__Task details__:
Leaving the pictures aside, repeat every line below exactly.

__Data for review__:

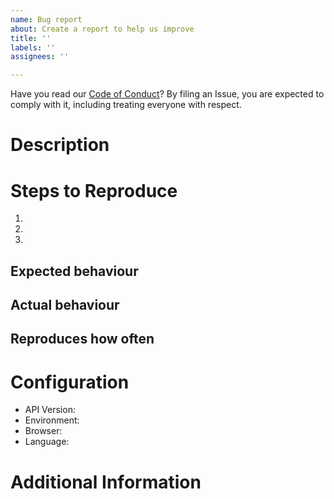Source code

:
 ```yaml
---
name: Bug report
about: Create a report to help us improve
title: ''
labels: ''
assignees: ''

---
```


Have you read our [Code of Conduct](https://github.com/Flutterwave/Java/blob/master/CONTRIBUTING.md)? By filing an Issue, you are expected to comply with it, including treating everyone with respect.

# Description
<!-- Description of the issue -->

# Steps to Reproduce

1. <!-- First Step -->
2. <!-- Second Step -->
3. <!-- and so on… -->

## Expected behaviour
<!-- What you expect to happen -->

## Actual behaviour
<!-- What actually happens -->

## Reproduces how often
<!-- What percentage of the time does it reproduce? -->

# Configuration
- API Version: <!-- v2 or v3 -->
- Environment: <!-- test mode or live mode  -->
- Browser: <!-- [all | Chrome XX | Firefox XX | IE XX | Safari XX | Mobile Chrome XX | Android X.X Web Browser | iOS XX Safari | iOS XX UIWebView | iOS XX WKWebView ]  -->
- Language: <!-- [all | Node X.X | TypeScript X.X | Python X.X | ES6/7 | ES5 | Dart | Android X.X | PHP X.X | Laravel X.X ]  -->

# Additional Information
<!-- Any additional information, configuration or data that might be necessary to reproduce the issue e.g. detailed explanation, stack traces, related issues, suggestions on how to fix, links for us to have more context like StackOverflow, Gitter, etc. -->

__Answer box__:
Source code

:
 ```yaml
---
name: Bug report
about: Create a report to help us improve
title: ''
labels: ''
assignees: ''

---
```


Have you read our [Code of Conduct](https://github.com/Flutterwave/Java/blob/master/CONTRIBUTING.md)? By filing an Issue, you are expected to comply with it, including treating everyone with respect.

# Description
<!-- Description of the issue -->

# Steps to Reproduce

1. <!-- First Step -->
2. <!-- Second Step -->
3. <!-- and so on… -->

## Expected behaviour
<!-- What you expect to happen -->

## Actual behaviour
<!-- What actually happens -->

## Reproduces how often
<!-- What percentage of the time does it reproduce? -->

# Configuration
- API Version: <!-- v2 or v3 -->
- Environment: <!-- test mode or live mode  -->
- Browser: <!-- [all | Chrome XX | Firefox XX | IE XX | Safari XX | Mobile Chrome XX | Android X.X Web Browser | iOS XX Safari | iOS XX UIWebView | iOS XX WKWebView ]  -->
- Language: <!-- [all | Node X.X | TypeScript X.X | Python X.X | ES6/7 | ES5 | Dart | Android X.X | PHP X.X | Laravel X.X ]  -->

# Additional Information
<!-- Any additional information, configuration or data that might be necessary to reproduce the issue e.g. detailed explanation, stack traces, related issues, suggestions on how to fix, links for us to have more context like StackOverflow, Gitter, etc. -->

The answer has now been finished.